L5: Resampling Methods Flashcards
- Understand the principle of CV and Bootstrap - Apply cross-validation methods to estimate the test error associated with the learning method, and improving the estimates. - Apply the bootstrap to quantifying the uncertainty associated with a given estimate or a learning model
Explain the cross validation approach
- Split the total data set into train/test sets. E.g. 70/30 split
- Train the model on the train set
- Validate the model’s accuracy/performance using the test set
What are some drawbacks of CV?
- The validation estimate of the test error rate can be highly variable, as this is generally a smaller dataset.

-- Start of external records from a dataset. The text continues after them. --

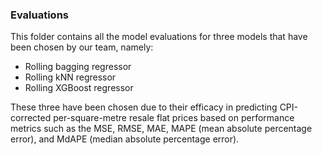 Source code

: ### Evaluations

This folder contains all the model evaluations for three models that have been chosen by our team, namely:
* Rolling bagging regressor
* Rolling kNN regressor
* Rolling XGBoost regressor

These three have been chosen due to their efficacy in predicting CPI-corrected per-square-metre resale flat prices based on performance metrics such as the MSE, RMSE, MAE, MAPE (mean absolute percentage error), and MdAPE (median absolute percentage error). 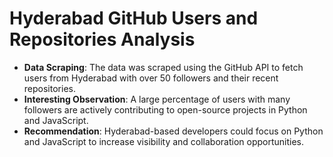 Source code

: # Hyderabad GitHub Users and Repositories Analysis

- **Data Scraping**: The data was scraped using the GitHub API to fetch users from Hyderabad with over 50 followers and their recent repositories.
- **Interesting Observation**: A large percentage of users with many followers are actively contributing to open-source projects in Python and JavaScript.
- **Recommendation**: Hyderabad-based developers could focus on Python and JavaScript to increase visibility and collaboration opportunities.

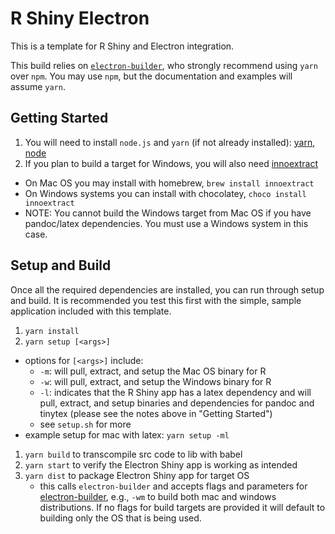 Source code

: # R Shiny Electron

This is a template for R Shiny and Electron integration.

This build relies on [`electron-builder`](https://github.com/electron-userland/electron-builder), who strongly recommend using `yarn` over `npm`. You may use `npm`, but the documentation and examples will assume `yarn`.

## Getting Started

1.  You will need to install `node.js` and `yarn` (if not already installed): [yarn](https://classic.yarnpkg.com/en/docs/install/), [node](https://nodejs.org/en/download/)
1.  If you plan to build a target for Windows, you will also need [innoextract](https://constexpr.org/innoextract/)
  -  On Mac OS you may install with homebrew, `brew install innoextract`
  -  On Windows systems you can install with chocolatey, `choco install innoextract`
  - NOTE: You cannot build the Windows target from Mac OS if you have pandoc/latex dependencies. You must use a Windows system in this case.

## Setup and Build

Once all the required dependencies are installed, you can run through setup and build. It is recommended you test this first with the simple, sample application included with this template.

1.  `yarn install`
1.  `yarn setup [<args>]`
  -  options for `[<args>]` include:
      -  `-m`: will pull, extract, and setup the Mac OS binary for R
      -  `-w`: will pull, extract, and setup the Windows binary for R
      -  `-l`: indicates that the R Shiny app has a latex dependency and will pull, extract, and setup binaries and dependencies for pandoc and tinytex (please see the notes above in "Getting Started")
      - see `setup.sh` for more
  - example setup for mac with latex: `yarn setup -ml`
1.  `yarn build` to transcompile src code to lib with babel
1.  `yarn start` to verify the Electron Shiny app is working as intended
1.  `yarn dist` to package Electron Shiny app for target OS
      - this calls `electron-builder` and accepts flags and parameters for [electron-builder](https://www.electron.build/cli), e.g., `-wm` to build both mac and windows distributions. If no flags for build targets are provided it will default to building only the OS that is being used.
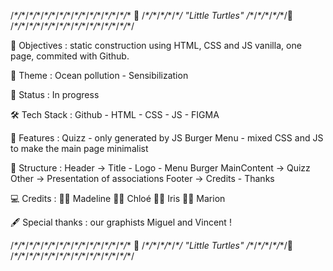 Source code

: /_\*/_\*/_\*/_\*/_\*/_\*/_\*/_\*/_\*/_\*/_\*/_\*/_\*/_\*/_\*/_\*
🐢 /_\*/_\*/_\*/_\*/_\*/ "Little Turtles" /_\*/_\*/_\*/_\*/_\*/🐢
/_\*/_\*/_\*/_\*/_\*/_\*/_\*/_\*/_\*/_\*/_\*/_\*/_\*/_\*/_\*/_\*/

🎯 Objectives : static construction using HTML, CSS and JS vanilla, one page, commited with Github.

🌊 Theme : Ocean pollution - Sensibilization

📣 Status : In progress

🛠 Tech Stack : Github - HTML - CSS - JS - FIGMA

🚀 Features :
Quizz - only generated by JS
Burger Menu - mixed CSS and JS to make the main page minimalist

📝 Structure :
Header -> Title - Logo - Menu Burger
MainContent -> Quizz
Other -> Presentation of associations
Footer -> Credits - Thanks

💻 Credits :
👩🏻 Madeline
👩🏻 Chloé
🧑🏻 Iris
👩🏻 Marion
  
   
🖋 Special thanks : our graphists Miguel and Vincent !

/_\*/_\*/_\*/_\*/_\*/_\*/_\*/_\*/_\*/_\*/_\*/_\*/_\*/_\*/_\*/_\*
🐢 /_\*/_\*/_\*/_\*/_\*/ "Little Turtles" /_\*/_\*/_\*/_\*/_\*/🐢
/_\*/_\*/_\*/_\*/_\*/_\*/_\*/_\*/_\*/_\*/_\*/_\*/_\*/_\*/_\*/_\*/
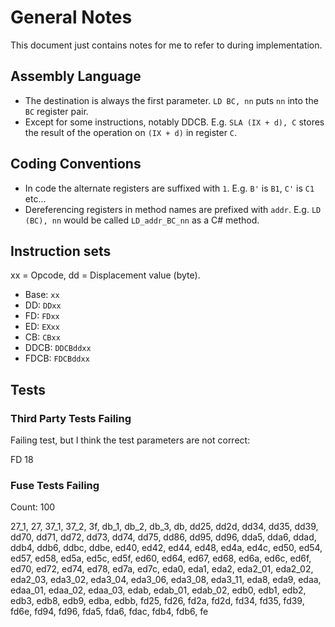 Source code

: ﻿# General Notes

This document just contains notes for me to refer to during implementation.

## Assembly Language

- The destination is always the first parameter. `LD BC, nn` puts `nn` into the `BC` register pair.
- Except for some instructions, notably DDCB. E.g. `SLA (IX + d), C` stores the result of the operation on `(IX + d)` in register `C`.

## Coding Conventions

- In code the alternate registers are suffixed with `1`. E.g. `B'` is `B1`, `C'` is `C1` etc...
- Dereferencing registers in method names are prefixed with `addr`. E.g. `LD (BC), nn` would be called `LD_addr_BC_nn` as a C# method.

## Instruction sets

xx = Opcode, dd = Displacement value (byte).

- Base: `xx`
- DD: `DDxx`
- FD: `FDxx`
- ED: `EXxx`
- CB: `CBxx`
- DDCB: `DDCBddxx`
- FDCB: `FDCBddxx`

## Tests

### Third Party Tests Failing

Failing test, but I think the test parameters are not correct:

FD 18

### Fuse Tests Failing

Count: 100

27_1, 27, 37_1, 37_2, 3f, db_1, db_2, db_3, db, dd25, dd2d, dd34, dd35, dd39, dd70, dd71, dd72, dd73, dd74, dd75, dd86, dd95, dd96, dda5, dda6, ddad, ddb4, ddb6, ddbc, ddbe, ed40, ed42, ed44, ed48, ed4a, ed4c, ed50, ed54, ed57, ed58, ed5a, ed5c, ed5f, ed60, ed64, ed67, ed68, ed6a, ed6c, ed6f, ed70, ed72, ed74, ed78, ed7a, ed7c, eda0, eda1, eda2, eda2_01, eda2_02, eda2_03, eda3_02, eda3_04, eda3_06, eda3_08, eda3_11, eda8, eda9, edaa, edaa_01, edaa_02, edaa_03, edab, edab_01, edab_02, edb0, edb1, edb2, edb3, edb8, edb9, edba, edbb, fd25, fd26, fd2a, fd2d, fd34, fd35, fd39, fd6e, fd94, fd96, fda5, fda6, fdac, fdb4, fdb6, fe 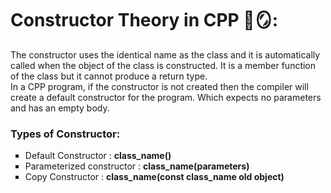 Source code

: # Constructor Theory in CPP 🌈🪞:
The constructor uses the identical name as the class and it is automatically called when the object of the class is constructed. It is a 
member function of the class but it cannot produce a return type. 
<br/> In a CPP program, if the constructor is not created then the compiler will create a default constructor for the program. Which 
expects no parameters and has an empty body. 

<h3>Types of Constructor:</h3>
<ul style="list-style-type:square"> 
  <li> Default Constructor : <b> class_name() </b> </li>
  <li> Parameterized constructor : <b> class_name(parameters) </b> </li>
  <li> Copy Constructor : <b> class_name(const class_name old object) </b> </li>

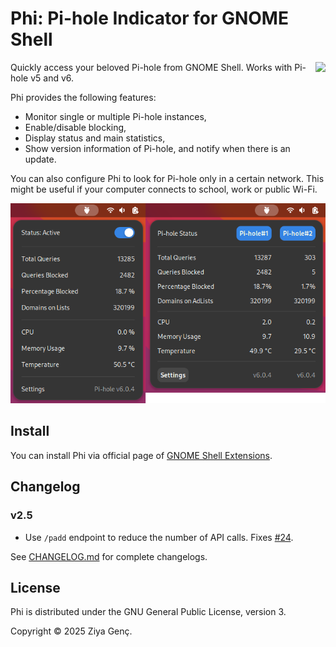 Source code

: # Phi: Pi-hole Indicator for GNOME Shell

[<img src="https://raw.githubusercontent.com/ziyagenc/phi/main/img/get-it-on-gnome-extensions.png" height="150" align="right">](https://extensions.gnome.org/extension/6400/phi-pi-hole-indicator/)
Quickly access your beloved Pi-hole from GNOME Shell. Works with Pi-hole v5 and v6.

Phi provides the following features:

- Monitor single or multiple Pi-hole instances,
- Enable/disable blocking,
- Display status and main statistics,
- Show version information of Pi-hole, and notify when there is an update.

You can also configure Phi to look for Pi-hole only in a certain network. This might be useful if your computer connects to school, work or public Wi-Fi.

![Phi Screenshot](img/phi.png)

## Install

You can install Phi via official page of [GNOME Shell Extensions](https://extensions.gnome.org/extension/6400/phi-pi-hole-indicator/).

## Changelog

### v2.5

- Use `/padd` endpoint to reduce the number of API calls. Fixes [#24](https://github.com/ziyagenc/phi/issues/24).

See [CHANGELOG.md](CHANGELOG.md) for complete changelogs.

## License

Phi is distributed under the GNU General Public License, version 3.

Copyright © 2025 Ziya Genç.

- The model will be trained on fewer data points and hence perform worse than if it were trained on the whole dataset.
Explain Leave-One-Out Cross-Validation
This is where the test data set consists of only one data point.
We train the data on the n-1 data set and repeat this n times, until all data points have been used as the validation set.
The LOOCV estimate for the test MSE is then the average of all test errors.
Explain k-fold CV
This involves splitting the dataset into K subsets, and utilising only one of the subsets at the test dataset.
Then this is repeated K times until all K subsets have been used as the test.
The test error is averaged from the K MSE estimates.
K is typically 5 or 10
Where is the best model complexity, ABC, based on the train and testing error? Why?
A. We want the testing error to be as low as possible. This is where the model is generalised well to new unseen data.
What is the bootstrapping method?
- A sample from population with sample size n.
- Draw a sample from the original sample data with replacement with size n, and replicate B times, each re-sampled sample is called a Bootstrap Sample, and there will totally B Bootstrap Samples.
- Evaluate the statistic of θ for each Bootstrap Sample, and there will be totally B estimates of θ.
- Construct a sampling distribution with these B Bootstrap statistics and use it to make further statistical inference, such as:
- Estimating the standard error of statistic for θ.
- Obtaining a Confidence Interval for θ.